Start of Block

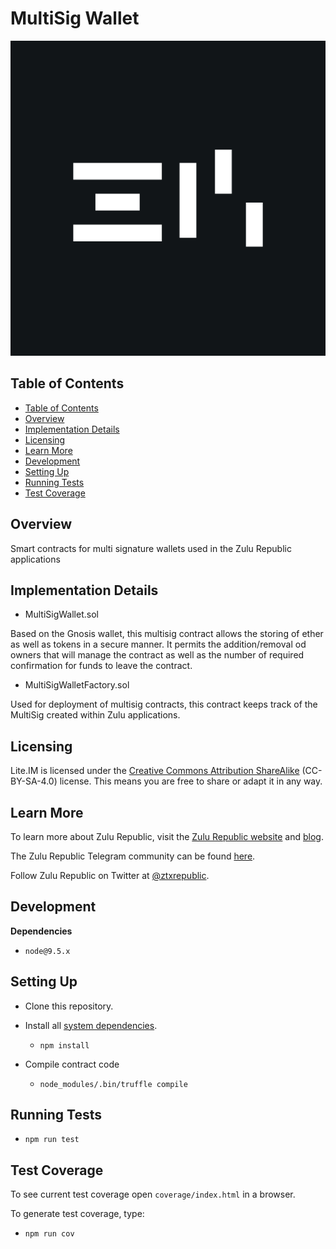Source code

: # MultiSig Wallet

![Zulu Republic](zulu-icon.png)

## Table of Contents

-   [Table of Contents](#table-of-contents)
-   [Overview](#overview)
-   [Implementation Details](#implementation-details)
-   [Licensing](#licensing)
-   [Learn More](#learn-more)
-   [Development](#development)
-   [Setting Up](#setting-up)
-   [Running Tests](#running-tests)
-   [Test Coverage](#test-coverage)

## Overview

Smart contracts for multi signature wallets used in the Zulu Republic applications

## Implementation Details

-   MultiSigWallet.sol

Based on the Gnosis wallet, this multisig contract allows the storing of ether as well as tokens in a secure manner. It permits the addition/removal od owners that will manage the contract as well as the number of required confirmation for funds to leave the contract.

-   MultiSigWalletFactory.sol

Used for deployment of multisig contracts, this contract keeps track of the MultiSig created within Zulu applications.

## Licensing

Lite.IM is licensed under the [Creative Commons Attribution ShareAlike](https://creativecommons.org/licenses/by-sa/4.0/) (CC-BY-SA-4.0) license. This means you are free to share or adapt it in any way.

## Learn More

To learn more about Zulu Republic, visit the [Zulu Republic website](https://www.zulurepublic.io/) and [blog](www.medium.com/zulurepublic).

The Zulu Republic Telegram community can be found [here](https://t.me/ztxrepublic).

Follow Zulu Republic on Twitter at [@ztxrepublic](www.twitter.com/ztxrepublic).

## Development

**Dependencies**

-   `node@9.5.x`

## Setting Up

-   Clone this repository.

-   Install all [system dependencies](#development).

    -   `npm install`

-   Compile contract code

    -   `node_modules/.bin/truffle compile`

## Running Tests

-   `npm run test`

## Test Coverage

To see current test coverage open `coverage/index.html` in a browser.

To generate test coverage, type:

-   `npm run cov`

End of Block

WHAT NEEDS TO BE DONE: The data above should be repeated exactly, minus any pictures.

EXERCISE RESULT:
Source code

: # MultiSig Wallet

![Zulu Republic](zulu-icon.png)

## Table of Contents

-   [Table of Contents](#table-of-contents)
-   [Overview](#overview)
-   [Implementation Details](#implementation-details)
-   [Licensing](#licensing)
-   [Learn More](#learn-more)
-   [Development](#development)
-   [Setting Up](#setting-up)
-   [Running Tests](#running-tests)
-   [Test Coverage](#test-coverage)

## Overview

Smart contracts for multi signature wallets used in the Zulu Republic applications

## Implementation Details

-   MultiSigWallet.sol

Based on the Gnosis wallet, this multisig contract allows the storing of ether as well as tokens in a secure manner. It permits the addition/removal od owners that will manage the contract as well as the number of required confirmation for funds to leave the contract.

-   MultiSigWalletFactory.sol

Used for deployment of multisig contracts, this contract keeps track of the MultiSig created within Zulu applications.

## Licensing

Lite.IM is licensed under the [Creative Commons Attribution ShareAlike](https://creativecommons.org/licenses/by-sa/4.0/) (CC-BY-SA-4.0) license. This means you are free to share or adapt it in any way.

## Learn More

To learn more about Zulu Republic, visit the [Zulu Republic website](https://www.zulurepublic.io/) and [blog](www.medium.com/zulurepublic).

The Zulu Republic Telegram community can be found [here](https://t.me/ztxrepublic).

Follow Zulu Republic on Twitter at [@ztxrepublic](www.twitter.com/ztxrepublic).

## Development

**Dependencies**

-   `node@9.5.x`

## Setting Up

-   Clone this repository.

-   Install all [system dependencies](#development).

    -   `npm install`

-   Compile contract code

    -   `node_modules/.bin/truffle compile`

## Running Tests

-   `npm run test`

## Test Coverage

To see current test coverage open `coverage/index.html` in a browser.

To generate test coverage, type:

-   `npm run cov`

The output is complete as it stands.